(Plain-text document sources)

* * * * * * * * *

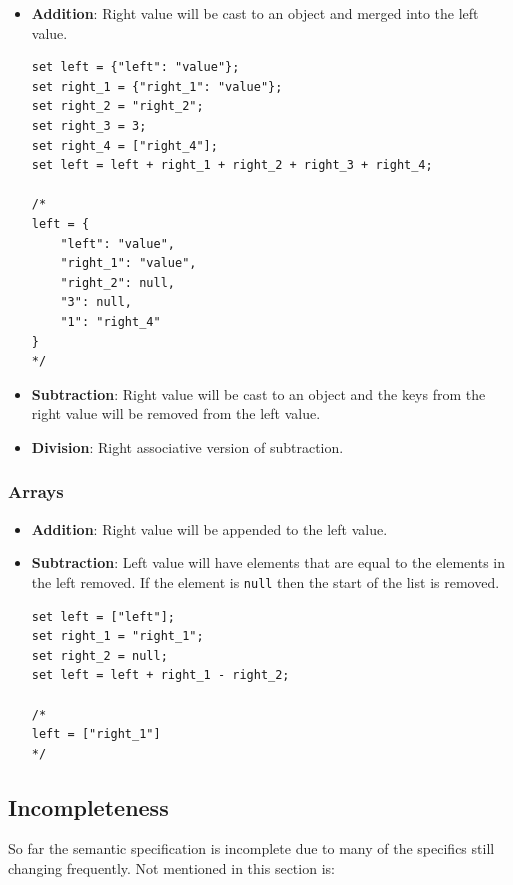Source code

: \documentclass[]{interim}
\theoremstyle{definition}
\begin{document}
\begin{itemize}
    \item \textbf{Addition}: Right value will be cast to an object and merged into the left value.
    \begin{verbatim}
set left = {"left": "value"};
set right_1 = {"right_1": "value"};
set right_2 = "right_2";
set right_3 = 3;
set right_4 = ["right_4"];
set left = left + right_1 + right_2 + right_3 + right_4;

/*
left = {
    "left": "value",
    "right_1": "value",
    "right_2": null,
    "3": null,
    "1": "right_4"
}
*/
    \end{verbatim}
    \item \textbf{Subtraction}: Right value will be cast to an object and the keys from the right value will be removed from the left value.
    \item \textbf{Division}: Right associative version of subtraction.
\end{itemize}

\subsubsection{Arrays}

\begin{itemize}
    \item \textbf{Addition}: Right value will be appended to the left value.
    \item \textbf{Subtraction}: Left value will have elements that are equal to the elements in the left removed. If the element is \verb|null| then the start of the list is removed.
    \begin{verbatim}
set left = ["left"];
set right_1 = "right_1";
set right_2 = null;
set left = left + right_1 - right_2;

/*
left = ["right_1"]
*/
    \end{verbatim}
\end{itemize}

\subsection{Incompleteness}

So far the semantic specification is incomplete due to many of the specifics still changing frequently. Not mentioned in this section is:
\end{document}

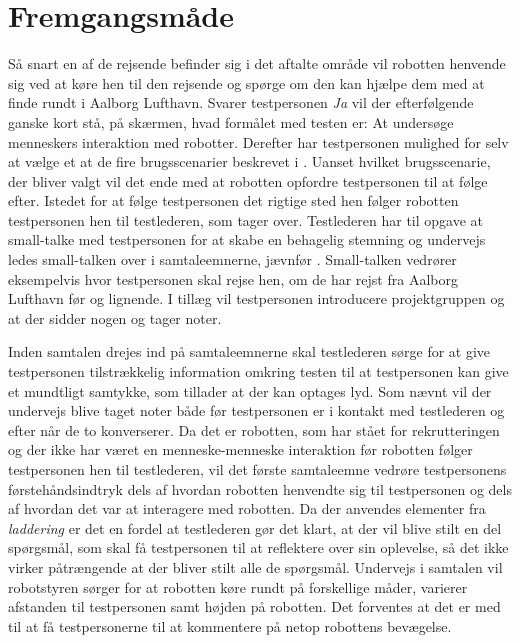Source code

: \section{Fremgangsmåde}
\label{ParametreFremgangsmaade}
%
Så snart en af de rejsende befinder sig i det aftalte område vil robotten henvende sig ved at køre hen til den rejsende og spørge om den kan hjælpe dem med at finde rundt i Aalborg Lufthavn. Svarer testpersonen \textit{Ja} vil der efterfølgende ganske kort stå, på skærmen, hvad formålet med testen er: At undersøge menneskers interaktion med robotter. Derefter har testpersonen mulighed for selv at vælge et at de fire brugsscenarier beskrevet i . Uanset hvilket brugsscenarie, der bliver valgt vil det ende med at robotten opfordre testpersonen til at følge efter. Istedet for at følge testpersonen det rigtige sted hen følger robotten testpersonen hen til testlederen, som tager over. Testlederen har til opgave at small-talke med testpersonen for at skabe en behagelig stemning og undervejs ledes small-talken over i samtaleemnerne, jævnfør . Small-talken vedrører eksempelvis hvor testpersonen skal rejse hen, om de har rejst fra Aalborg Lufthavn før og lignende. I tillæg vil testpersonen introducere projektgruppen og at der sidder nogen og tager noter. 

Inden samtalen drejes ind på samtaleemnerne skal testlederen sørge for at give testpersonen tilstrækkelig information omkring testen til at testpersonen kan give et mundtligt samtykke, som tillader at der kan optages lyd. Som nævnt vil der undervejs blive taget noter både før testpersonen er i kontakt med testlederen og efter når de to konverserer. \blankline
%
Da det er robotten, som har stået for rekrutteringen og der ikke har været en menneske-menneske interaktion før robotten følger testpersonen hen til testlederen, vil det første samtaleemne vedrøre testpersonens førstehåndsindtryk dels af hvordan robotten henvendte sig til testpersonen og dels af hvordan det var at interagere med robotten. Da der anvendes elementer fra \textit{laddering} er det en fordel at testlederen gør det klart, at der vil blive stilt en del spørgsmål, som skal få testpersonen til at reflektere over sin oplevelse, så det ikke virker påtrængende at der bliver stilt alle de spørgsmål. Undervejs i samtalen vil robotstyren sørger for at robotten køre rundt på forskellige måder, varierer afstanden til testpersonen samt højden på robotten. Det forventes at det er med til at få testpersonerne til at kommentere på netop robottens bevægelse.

* * * * * * * * *

**PROBLEM:** Restate every entry above word for word; no picture belongs in the copy.

**SOLUTION FOR THIS PROBLEM:**
Source code

: \documentclass[]{interim}
\theoremstyle{definition}
\begin{document}
\begin{itemize}
    \item \textbf{Addition}: Right value will be cast to an object and merged into the left value.
    \begin{verbatim}
set left = {"left": "value"};
set right_1 = {"right_1": "value"};
set right_2 = "right_2";
set right_3 = 3;
set right_4 = ["right_4"];
set left = left + right_1 + right_2 + right_3 + right_4;

/*
left = {
    "left": "value",
    "right_1": "value",
    "right_2": null,
    "3": null,
    "1": "right_4"
}
*/
    \end{verbatim}
    \item \textbf{Subtraction}: Right value will be cast to an object and the keys from the right value will be removed from the left value.
    \item \textbf{Division}: Right associative version of subtraction.
\end{itemize}

\subsubsection{Arrays}

\begin{itemize}
    \item \textbf{Addition}: Right value will be appended to the left value.
    \item \textbf{Subtraction}: Left value will have elements that are equal to the elements in the left removed. If the element is \verb|null| then the start of the list is removed.
    \begin{verbatim}
set left = ["left"];
set right_1 = "right_1";
set right_2 = null;
set left = left + right_1 - right_2;

/*
left = ["right_1"]
*/
    \end{verbatim}
\end{itemize}

\subsection{Incompleteness}

So far the semantic specification is incomplete due to many of the specifics still changing frequently. Not mentioned in this section is:
\end{document}

Source code

: \section{Fremgangsmåde}
\label{ParametreFremgangsmaade}
%
Så snart en af de rejsende befinder sig i det aftalte område vil robotten henvende sig ved at køre hen til den rejsende og spørge om den kan hjælpe dem med at finde rundt i Aalborg Lufthavn. Svarer testpersonen \textit{Ja} vil der efterfølgende ganske kort stå, på skærmen, hvad formålet med testen er: At undersøge menneskers interaktion med robotter. Derefter har testpersonen mulighed for selv at vælge et at de fire brugsscenarier beskrevet i . Uanset hvilket brugsscenarie, der bliver valgt vil det ende med at robotten opfordre testpersonen til at følge efter. Istedet for at følge testpersonen det rigtige sted hen følger robotten testpersonen hen til testlederen, som tager over. Testlederen har til opgave at small-talke med testpersonen for at skabe en behagelig stemning og undervejs ledes small-talken over i samtaleemnerne, jævnfør . Small-talken vedrører eksempelvis hvor testpersonen skal rejse hen, om de har rejst fra Aalborg Lufthavn før og lignende. I tillæg vil testpersonen introducere projektgruppen og at der sidder nogen og tager noter. 

Inden samtalen drejes ind på samtaleemnerne skal testlederen sørge for at give testpersonen tilstrækkelig information omkring testen til at testpersonen kan give et mundtligt samtykke, som tillader at der kan optages lyd. Som nævnt vil der undervejs blive taget noter både før testpersonen er i kontakt med testlederen og efter når de to konverserer. \blankline
%
Da det er robotten, som har stået for rekrutteringen og der ikke har været en menneske-menneske interaktion før robotten følger testpersonen hen til testlederen, vil det første samtaleemne vedrøre testpersonens førstehåndsindtryk dels af hvordan robotten henvendte sig til testpersonen og dels af hvordan det var at interagere med robotten. Da der anvendes elementer fra \textit{laddering} er det en fordel at testlederen gør det klart, at der vil blive stilt en del spørgsmål, som skal få testpersonen til at reflektere over sin oplevelse, så det ikke virker påtrængende at der bliver stilt alle de spørgsmål. Undervejs i samtalen vil robotstyren sørger for at robotten køre rundt på forskellige måder, varierer afstanden til testpersonen samt højden på robotten. Det forventes at det er med til at få testpersonerne til at kommentere på netop robottens bevægelse.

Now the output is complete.